(Dataset entries)
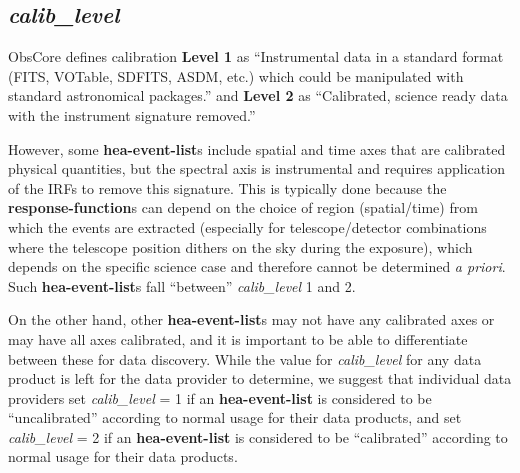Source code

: \documentclass[11pt,a4paper]{ivoa}
\newcommand{\TODO}[1]{%
    \noindent%
    \colorbox{green}{%
            \parbox{0.85\linewidth}{\sffamily \textbf{TODO:}\\
            #1}
    }%
    \vspace{2pt}
}
\begin{document}

\subsection{{\em calib\_level}}

ObsCore defines calibration {\bf Level 1} as ``Instrumental data in a standard format (FITS, VOTable, SDFITS, ASDM, etc.) which could be manipulated with standard astronomical packages.'' and {\bf Level 2} as ``Calibrated, science ready data with the instrument signature removed.''

However, some {\bf hea-event-list}s include spatial and time axes that are calibrated physical quantities, but the spectral axis is instrumental and requires application of the IRFs to remove this signature. This is typically done because the {\bf response-function}s can depend on the choice of region (spatial/time) from which the events are extracted (especially for telescope/detector combinations where the telescope position dithers on the sky during the exposure), which depends on the specific science case and therefore cannot be determined {\em a priori\/}.  Such {\bf hea-event-list}s fall ``between'' {\em calib\_level\/} 1 and 2.

On the other hand, other {\bf hea-event-list}s may not have any calibrated axes or may have all axes calibrated, and it is important to be able to differentiate between these for data discovery.  While the value for {\em calib\_level\/} for any data product is left for the data provider to determine, we suggest that individual data providers set {\em calib\_level\/} = 1 if an {\bf hea-event-list} is considered to be ``uncalibrated'' according to normal usage for their data products, and set {\em calib\_level\/} = 2 if an {\bf hea-event-list} is considered to be ``calibrated'' according to normal usage for their data products.
\end{document}
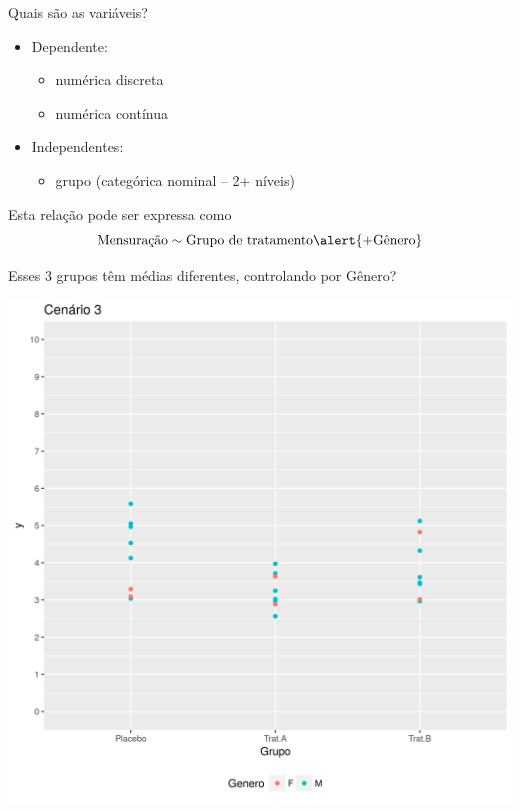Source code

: \documentclass{beamer}
\begin{document}
\begin{frame}{Quais são as variáveis?}
  \begin{itemize}
    \small
  \item Dependente:
    \begin{itemize}
      \footnotesize
    \item numérica discreta
    \item numérica contínua
    \end{itemize}
  \item Independentes:
    \begin{itemize}
      \footnotesize
    \item grupo (categórica nominal -- 2+ níveis)
    \end{itemize}
  \end{itemize}
  \vfill
  \begin{block}{Esta relação pode ser expressa como}
    \begin{displaymath}
      \text{Mensuração} \sim \text{Grupo de tratamento} \alert{+ \text{Gênero}}
    \end{displaymath}
  \end{block}
\end{frame}

\begin{frame}{Esses 3 grupos têm médias diferentes, controlando por Gênero?}
  \begin{center}
    \includegraphics[height=.9\textheight]{Cap13-30/cenario12}
  \end{center}
\end{frame}
\end{document}
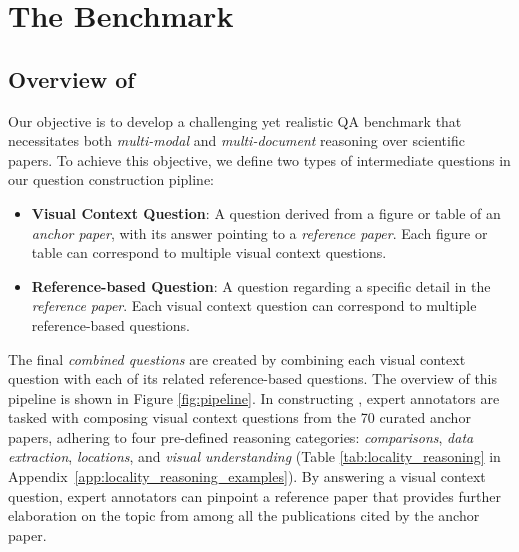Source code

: 

\section{The \data Benchmark} 
\subsection{Overview of \data}
\label{sec:overview}


Our objective is to develop a challenging yet realistic QA benchmark that necessitates both \emph{multi-modal} and \emph{multi-document} reasoning over scientific papers. 
%
%
To achieve this objective, we define two types of intermediate questions in our question construction pipline: 
%
% 
\vspace{-0.2em}
\begin{itemize}[leftmargin=*]
    \itemsep0em 
    \item \textbf{Visual Context Question}: A question derived from a figure or table of an \textit{anchor paper}, with its answer pointing to a \textit{reference paper}. Each figure or table can correspond to multiple visual context questions.
    \item \textbf{Reference-based Question}: A question regarding a specific detail in the \textit{reference paper}. Each visual context question can correspond to multiple reference-based questions. 
\end{itemize}
%
The final \textit{combined questions} are created by combining each visual context question with each of its related reference-based questions.
%
The overview of this pipeline is shown in Figure \ref{fig:pipeline}. 
%
In constructing \data, expert annotators are tasked with composing visual context questions from the 70 curated anchor papers, adhering to four pre-defined reasoning categories: \emph{comparisons}, \emph{data extraction}, \emph{locations}, and \emph{visual understanding} (Table \ref{tab:locality_reasoning} in Appendix~\ref{app:locality_reasoning_examples}).
%
By answering a visual context question, expert annotators can pinpoint a reference paper that provides further elaboration on the topic from among all the publications cited by the anchor paper.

__Description of the task__: Copy, word for word, the entries above from the first line to the line that holds "ObsCore defines calibration". Drop the pictures.

__Output__:
Source code

: \documentclass[11pt,a4paper]{ivoa}
\newcommand{\TODO}[1]{%
    \noindent%
    \colorbox{green}{%
            \parbox{0.85\linewidth}{\sffamily \textbf{TODO:}\\
            #1}
    }%
    \vspace{2pt}
}
\begin{document}

\subsection{{\em calib\_level}}

ObsCore defines calibration {\bf Level 1} as ``Instrumental data in a standard format (FITS, VOTable, SDFITS, ASDM, etc.) which could be manipulated with standard astronomical packages.'' and {\bf Level 2} as ``Calibrated, science ready data with the instrument signature removed.''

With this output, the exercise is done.